Records from a data source:
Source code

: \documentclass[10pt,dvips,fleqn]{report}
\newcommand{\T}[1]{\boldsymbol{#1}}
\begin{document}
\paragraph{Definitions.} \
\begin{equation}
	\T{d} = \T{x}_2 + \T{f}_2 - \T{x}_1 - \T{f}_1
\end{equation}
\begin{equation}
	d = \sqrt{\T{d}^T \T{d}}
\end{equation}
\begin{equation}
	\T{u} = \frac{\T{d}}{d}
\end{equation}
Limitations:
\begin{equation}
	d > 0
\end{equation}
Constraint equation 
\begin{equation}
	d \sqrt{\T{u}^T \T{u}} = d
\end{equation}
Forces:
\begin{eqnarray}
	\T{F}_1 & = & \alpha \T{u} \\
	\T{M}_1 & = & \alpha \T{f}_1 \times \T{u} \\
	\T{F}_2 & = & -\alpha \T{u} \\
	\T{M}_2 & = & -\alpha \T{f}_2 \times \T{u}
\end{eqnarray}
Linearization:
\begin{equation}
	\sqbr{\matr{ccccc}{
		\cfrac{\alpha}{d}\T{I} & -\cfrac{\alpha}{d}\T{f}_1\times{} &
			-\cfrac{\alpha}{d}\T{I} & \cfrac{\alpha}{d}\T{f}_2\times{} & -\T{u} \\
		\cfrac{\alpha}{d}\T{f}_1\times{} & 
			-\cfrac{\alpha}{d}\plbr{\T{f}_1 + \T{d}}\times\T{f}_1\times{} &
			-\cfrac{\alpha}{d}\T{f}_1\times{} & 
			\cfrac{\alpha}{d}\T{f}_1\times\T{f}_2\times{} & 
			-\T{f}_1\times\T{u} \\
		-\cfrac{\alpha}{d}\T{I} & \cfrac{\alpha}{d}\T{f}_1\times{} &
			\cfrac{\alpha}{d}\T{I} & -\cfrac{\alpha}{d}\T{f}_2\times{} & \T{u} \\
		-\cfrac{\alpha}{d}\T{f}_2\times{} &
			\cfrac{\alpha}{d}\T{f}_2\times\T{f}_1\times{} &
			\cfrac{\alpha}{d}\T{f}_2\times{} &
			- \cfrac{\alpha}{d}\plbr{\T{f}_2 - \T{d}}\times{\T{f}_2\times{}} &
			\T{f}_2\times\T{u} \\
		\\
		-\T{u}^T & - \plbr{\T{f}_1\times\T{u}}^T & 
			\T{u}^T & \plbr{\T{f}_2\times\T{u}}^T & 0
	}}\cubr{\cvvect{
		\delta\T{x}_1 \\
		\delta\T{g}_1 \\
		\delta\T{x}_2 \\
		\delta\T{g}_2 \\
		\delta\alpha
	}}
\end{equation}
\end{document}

ABOUT THIS EXERCISE: Lines above with the string "plbr" need to be found and copied.

RESULT OF THIS EXERCISE:
			-\cfrac{\alpha}{d}\plbr{\T{f}_1 + \T{d}}\times\T{f}_1\times{} &
			- \cfrac{\alpha}{d}\plbr{\T{f}_2 - \T{d}}\times{\T{f}_2\times{}} &
		-\T{u}^T & - \plbr{\T{f}_1\times\T{u}}^T & 
			\T{u}^T & \plbr{\T{f}_2\times\T{u}}^T & 0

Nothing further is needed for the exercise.